## Saved entries
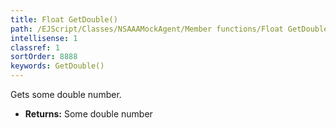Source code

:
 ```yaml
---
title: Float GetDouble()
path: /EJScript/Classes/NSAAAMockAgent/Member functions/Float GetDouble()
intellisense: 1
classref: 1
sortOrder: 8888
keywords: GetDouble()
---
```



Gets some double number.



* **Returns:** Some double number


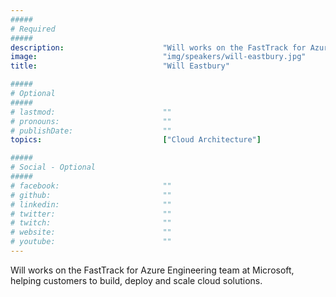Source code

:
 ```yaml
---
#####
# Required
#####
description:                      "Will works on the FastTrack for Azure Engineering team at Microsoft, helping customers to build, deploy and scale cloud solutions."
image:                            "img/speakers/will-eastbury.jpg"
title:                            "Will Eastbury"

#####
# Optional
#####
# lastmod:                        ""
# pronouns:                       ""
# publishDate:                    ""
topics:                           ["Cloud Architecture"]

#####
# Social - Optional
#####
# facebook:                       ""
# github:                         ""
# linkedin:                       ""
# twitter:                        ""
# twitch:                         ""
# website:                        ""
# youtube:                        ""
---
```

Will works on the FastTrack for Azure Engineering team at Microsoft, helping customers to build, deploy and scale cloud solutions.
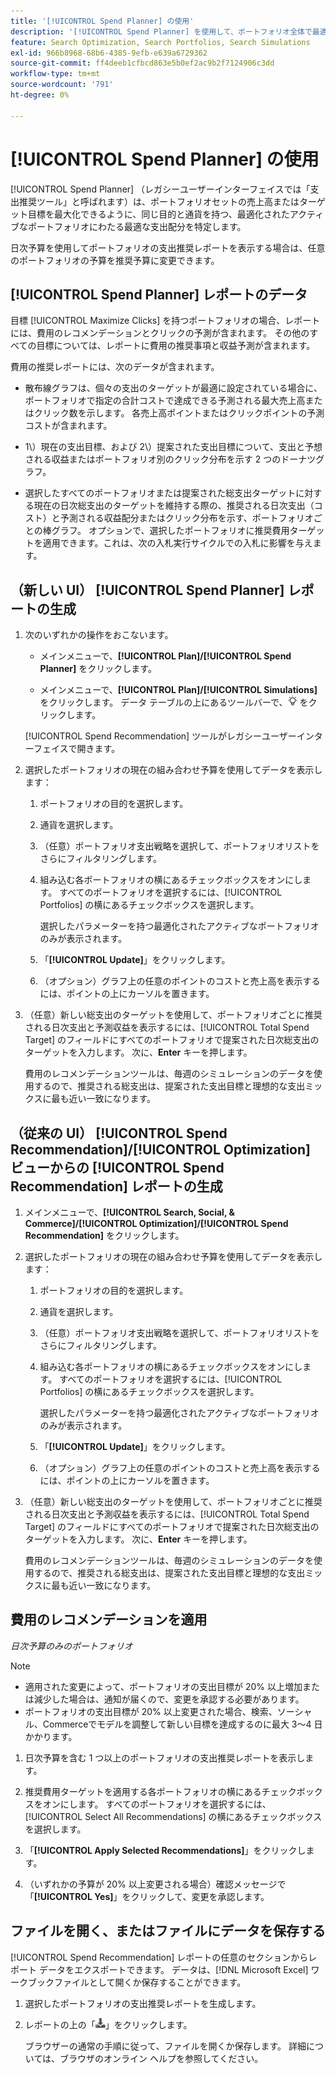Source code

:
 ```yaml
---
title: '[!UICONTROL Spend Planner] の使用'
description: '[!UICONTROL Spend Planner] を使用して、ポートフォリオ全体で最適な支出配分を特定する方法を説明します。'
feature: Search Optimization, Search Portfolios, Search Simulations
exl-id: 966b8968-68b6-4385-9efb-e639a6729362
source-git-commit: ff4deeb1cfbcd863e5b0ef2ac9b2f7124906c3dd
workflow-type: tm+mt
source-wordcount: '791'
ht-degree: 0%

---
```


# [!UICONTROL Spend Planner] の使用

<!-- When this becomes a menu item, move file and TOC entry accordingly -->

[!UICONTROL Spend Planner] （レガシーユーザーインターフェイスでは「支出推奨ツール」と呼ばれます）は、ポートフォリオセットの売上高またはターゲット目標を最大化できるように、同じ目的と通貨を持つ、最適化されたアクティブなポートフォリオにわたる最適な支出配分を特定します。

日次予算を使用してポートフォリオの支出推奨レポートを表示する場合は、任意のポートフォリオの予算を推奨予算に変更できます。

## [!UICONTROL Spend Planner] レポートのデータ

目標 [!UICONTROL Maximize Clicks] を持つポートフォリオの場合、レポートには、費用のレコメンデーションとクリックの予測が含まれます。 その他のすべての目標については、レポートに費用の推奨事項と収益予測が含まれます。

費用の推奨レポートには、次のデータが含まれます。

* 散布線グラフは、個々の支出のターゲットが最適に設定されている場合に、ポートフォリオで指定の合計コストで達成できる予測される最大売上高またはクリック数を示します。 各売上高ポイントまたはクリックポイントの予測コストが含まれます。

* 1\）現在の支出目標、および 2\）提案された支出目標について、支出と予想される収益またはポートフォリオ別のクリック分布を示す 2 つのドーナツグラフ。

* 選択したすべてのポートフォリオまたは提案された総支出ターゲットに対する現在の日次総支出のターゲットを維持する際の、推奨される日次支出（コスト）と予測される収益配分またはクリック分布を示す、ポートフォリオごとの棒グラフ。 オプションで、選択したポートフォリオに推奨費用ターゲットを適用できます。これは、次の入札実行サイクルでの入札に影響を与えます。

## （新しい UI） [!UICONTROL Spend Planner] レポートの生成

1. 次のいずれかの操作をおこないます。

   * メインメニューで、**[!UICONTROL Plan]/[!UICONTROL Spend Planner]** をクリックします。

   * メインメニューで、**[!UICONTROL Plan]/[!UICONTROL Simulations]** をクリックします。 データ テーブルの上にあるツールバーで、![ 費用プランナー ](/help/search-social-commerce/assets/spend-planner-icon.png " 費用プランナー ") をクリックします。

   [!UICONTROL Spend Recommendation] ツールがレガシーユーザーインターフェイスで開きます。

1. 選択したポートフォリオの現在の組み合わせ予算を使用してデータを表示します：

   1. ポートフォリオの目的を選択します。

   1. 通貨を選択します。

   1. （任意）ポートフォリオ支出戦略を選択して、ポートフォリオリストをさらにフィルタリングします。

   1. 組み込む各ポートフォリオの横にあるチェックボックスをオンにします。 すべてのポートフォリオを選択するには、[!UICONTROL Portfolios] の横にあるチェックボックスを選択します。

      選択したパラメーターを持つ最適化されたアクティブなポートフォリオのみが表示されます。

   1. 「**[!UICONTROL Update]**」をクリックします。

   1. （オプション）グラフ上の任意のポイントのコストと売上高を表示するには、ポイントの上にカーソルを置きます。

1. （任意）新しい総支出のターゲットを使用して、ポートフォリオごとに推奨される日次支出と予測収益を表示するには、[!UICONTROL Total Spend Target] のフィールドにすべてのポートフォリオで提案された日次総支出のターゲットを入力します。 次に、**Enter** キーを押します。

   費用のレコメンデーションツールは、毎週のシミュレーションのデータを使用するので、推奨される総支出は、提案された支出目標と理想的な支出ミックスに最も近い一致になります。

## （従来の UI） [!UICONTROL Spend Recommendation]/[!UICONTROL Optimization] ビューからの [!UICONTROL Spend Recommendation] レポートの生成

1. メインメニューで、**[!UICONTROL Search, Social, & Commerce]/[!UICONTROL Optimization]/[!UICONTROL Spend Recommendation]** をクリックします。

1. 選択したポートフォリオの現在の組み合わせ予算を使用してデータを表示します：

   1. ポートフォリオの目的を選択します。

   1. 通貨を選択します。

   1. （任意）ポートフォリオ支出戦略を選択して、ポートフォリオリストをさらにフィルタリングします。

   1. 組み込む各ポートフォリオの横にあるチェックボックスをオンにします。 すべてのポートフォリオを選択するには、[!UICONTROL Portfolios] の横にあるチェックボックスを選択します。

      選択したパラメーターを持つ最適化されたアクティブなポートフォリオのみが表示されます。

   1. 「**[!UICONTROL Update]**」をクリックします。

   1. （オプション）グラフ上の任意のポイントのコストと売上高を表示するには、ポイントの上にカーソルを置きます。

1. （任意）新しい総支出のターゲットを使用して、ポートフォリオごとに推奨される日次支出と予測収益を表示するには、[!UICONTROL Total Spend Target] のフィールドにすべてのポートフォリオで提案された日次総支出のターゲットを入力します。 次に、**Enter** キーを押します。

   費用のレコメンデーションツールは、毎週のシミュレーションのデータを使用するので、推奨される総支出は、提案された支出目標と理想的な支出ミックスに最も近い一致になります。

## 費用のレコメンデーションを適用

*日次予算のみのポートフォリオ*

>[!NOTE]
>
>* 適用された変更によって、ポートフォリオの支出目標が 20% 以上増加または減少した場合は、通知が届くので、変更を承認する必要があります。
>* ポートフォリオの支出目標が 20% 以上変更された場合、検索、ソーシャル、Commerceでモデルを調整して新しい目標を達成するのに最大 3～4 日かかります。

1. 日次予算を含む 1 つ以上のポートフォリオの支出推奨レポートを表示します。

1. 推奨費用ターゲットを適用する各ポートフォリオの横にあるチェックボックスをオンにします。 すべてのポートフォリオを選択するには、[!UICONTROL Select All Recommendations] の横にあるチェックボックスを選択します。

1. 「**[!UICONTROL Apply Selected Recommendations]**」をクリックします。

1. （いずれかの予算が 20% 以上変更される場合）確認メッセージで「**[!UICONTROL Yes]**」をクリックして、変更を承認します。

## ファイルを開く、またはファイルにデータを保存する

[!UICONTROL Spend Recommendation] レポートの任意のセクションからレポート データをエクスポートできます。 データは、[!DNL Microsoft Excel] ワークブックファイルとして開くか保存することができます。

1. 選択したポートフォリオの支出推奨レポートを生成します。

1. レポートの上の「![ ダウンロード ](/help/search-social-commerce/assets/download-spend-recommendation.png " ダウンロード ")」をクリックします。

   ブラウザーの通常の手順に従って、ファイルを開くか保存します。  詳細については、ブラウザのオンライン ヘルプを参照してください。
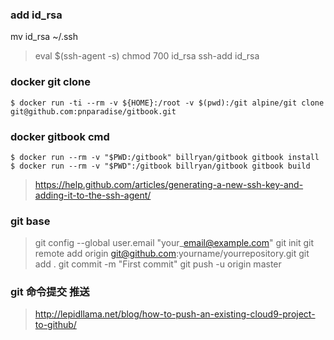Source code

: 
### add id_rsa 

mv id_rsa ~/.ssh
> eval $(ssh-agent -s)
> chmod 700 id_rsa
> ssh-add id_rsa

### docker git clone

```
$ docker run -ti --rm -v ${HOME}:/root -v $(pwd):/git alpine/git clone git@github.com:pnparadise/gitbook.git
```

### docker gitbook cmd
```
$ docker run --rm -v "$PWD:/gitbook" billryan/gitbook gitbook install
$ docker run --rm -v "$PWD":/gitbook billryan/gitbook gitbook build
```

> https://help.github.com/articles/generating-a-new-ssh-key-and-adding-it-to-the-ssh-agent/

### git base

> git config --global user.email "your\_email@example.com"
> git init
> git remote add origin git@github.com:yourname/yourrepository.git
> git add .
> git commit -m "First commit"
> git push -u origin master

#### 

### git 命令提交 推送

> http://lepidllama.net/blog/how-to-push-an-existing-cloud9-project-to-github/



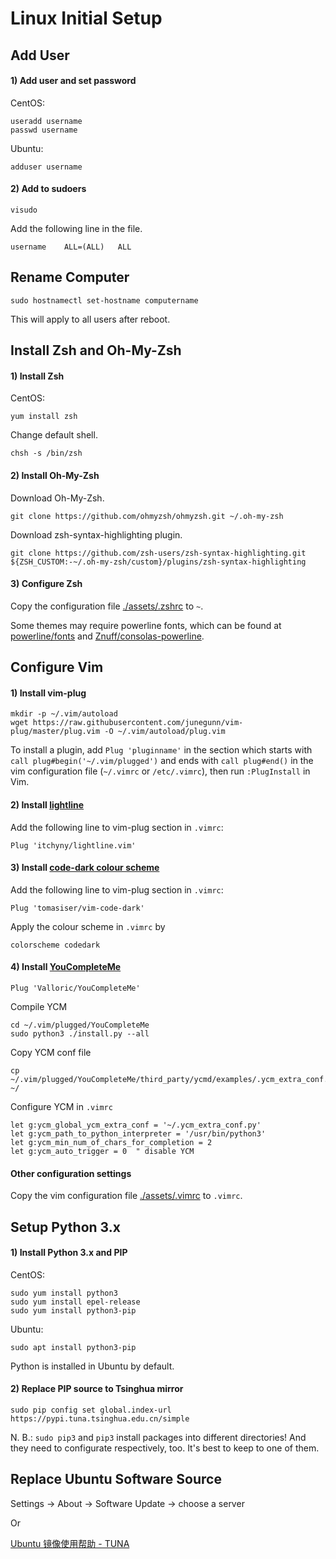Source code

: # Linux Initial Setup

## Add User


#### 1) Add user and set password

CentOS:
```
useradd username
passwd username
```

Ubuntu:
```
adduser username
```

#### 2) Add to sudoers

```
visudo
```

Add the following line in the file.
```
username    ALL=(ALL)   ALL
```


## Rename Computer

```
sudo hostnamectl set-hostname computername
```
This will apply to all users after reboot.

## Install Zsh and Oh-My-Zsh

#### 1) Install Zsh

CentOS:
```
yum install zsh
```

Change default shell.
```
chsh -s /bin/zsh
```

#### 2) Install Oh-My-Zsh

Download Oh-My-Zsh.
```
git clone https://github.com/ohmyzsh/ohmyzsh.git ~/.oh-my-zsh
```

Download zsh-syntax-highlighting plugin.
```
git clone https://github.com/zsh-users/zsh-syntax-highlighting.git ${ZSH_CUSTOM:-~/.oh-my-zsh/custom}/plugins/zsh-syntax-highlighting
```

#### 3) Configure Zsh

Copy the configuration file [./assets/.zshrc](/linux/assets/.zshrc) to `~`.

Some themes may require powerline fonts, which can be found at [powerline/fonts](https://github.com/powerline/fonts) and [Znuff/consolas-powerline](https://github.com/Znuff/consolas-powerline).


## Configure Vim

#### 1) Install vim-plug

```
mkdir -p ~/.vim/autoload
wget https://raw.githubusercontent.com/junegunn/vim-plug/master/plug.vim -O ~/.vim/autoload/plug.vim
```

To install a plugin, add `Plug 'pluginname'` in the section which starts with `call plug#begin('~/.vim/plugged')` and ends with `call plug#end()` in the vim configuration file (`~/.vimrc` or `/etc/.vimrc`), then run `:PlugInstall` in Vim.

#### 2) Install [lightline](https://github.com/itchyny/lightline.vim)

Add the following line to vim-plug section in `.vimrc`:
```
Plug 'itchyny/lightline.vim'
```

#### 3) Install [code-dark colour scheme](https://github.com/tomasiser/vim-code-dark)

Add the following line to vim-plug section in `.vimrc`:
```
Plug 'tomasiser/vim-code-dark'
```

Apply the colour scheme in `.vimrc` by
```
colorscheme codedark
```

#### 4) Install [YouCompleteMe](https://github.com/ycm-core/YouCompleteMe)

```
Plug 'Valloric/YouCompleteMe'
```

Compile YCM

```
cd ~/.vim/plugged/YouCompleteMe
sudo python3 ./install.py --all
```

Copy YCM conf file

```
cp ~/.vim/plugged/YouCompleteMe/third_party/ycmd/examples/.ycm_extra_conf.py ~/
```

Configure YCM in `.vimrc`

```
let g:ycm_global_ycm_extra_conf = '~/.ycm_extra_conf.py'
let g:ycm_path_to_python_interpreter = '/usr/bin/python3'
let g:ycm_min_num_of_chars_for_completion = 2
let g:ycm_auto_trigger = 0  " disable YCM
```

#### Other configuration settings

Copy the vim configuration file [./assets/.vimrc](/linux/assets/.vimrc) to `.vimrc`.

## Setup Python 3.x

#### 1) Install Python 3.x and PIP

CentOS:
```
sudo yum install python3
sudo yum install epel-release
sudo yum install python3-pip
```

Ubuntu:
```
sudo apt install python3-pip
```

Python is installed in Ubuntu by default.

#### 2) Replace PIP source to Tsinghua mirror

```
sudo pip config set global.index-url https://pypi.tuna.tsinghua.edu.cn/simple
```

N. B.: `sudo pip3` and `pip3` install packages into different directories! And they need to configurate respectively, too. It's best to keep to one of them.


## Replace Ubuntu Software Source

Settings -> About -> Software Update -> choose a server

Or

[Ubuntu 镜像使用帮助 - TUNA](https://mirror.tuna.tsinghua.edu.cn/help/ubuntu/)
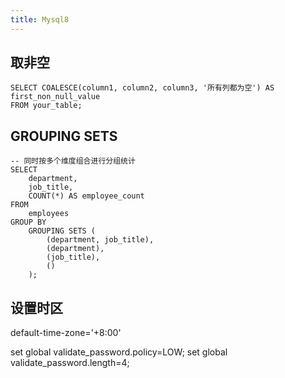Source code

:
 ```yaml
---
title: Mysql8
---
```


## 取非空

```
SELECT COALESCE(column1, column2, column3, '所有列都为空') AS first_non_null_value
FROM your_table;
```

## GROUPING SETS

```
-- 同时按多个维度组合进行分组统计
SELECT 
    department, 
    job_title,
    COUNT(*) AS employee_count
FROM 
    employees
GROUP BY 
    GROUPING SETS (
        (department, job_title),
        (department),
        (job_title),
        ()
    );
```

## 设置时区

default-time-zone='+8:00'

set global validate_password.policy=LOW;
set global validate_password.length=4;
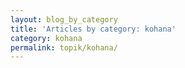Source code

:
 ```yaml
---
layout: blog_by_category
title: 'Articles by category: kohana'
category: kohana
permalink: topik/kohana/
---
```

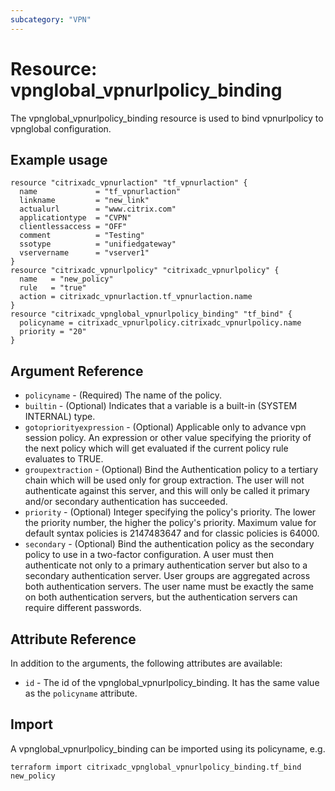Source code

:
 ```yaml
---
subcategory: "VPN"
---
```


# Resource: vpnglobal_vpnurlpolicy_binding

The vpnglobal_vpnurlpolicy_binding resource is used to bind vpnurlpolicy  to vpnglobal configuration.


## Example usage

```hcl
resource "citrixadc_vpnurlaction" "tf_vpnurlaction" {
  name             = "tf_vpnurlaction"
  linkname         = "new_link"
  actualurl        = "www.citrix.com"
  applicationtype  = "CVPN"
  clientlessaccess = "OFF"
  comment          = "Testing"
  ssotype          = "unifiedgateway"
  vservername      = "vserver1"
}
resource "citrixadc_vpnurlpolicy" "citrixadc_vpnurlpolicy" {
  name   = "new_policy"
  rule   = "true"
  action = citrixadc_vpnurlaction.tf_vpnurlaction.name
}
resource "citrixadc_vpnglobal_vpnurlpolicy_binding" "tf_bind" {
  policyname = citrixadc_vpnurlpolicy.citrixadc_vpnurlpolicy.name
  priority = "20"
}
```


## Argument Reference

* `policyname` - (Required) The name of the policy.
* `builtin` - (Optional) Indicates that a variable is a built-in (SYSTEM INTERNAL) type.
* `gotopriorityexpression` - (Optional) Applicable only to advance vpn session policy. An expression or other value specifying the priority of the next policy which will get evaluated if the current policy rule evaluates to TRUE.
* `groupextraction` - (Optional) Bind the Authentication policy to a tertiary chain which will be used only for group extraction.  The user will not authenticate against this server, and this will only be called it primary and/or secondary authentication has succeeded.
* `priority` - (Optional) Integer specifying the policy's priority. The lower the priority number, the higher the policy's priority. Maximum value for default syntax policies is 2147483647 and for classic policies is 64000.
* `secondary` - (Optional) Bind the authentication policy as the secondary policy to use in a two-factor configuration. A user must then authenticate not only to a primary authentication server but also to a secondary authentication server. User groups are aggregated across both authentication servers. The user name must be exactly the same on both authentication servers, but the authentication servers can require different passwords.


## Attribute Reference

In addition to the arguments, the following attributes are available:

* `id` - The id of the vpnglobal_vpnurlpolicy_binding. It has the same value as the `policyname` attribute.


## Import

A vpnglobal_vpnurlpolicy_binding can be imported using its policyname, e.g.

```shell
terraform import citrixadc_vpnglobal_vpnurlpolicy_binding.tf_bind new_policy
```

## Task statement
In the data shown above, how many lines hold the string "billryan"? The answer is the number alone.

## Exercise result
2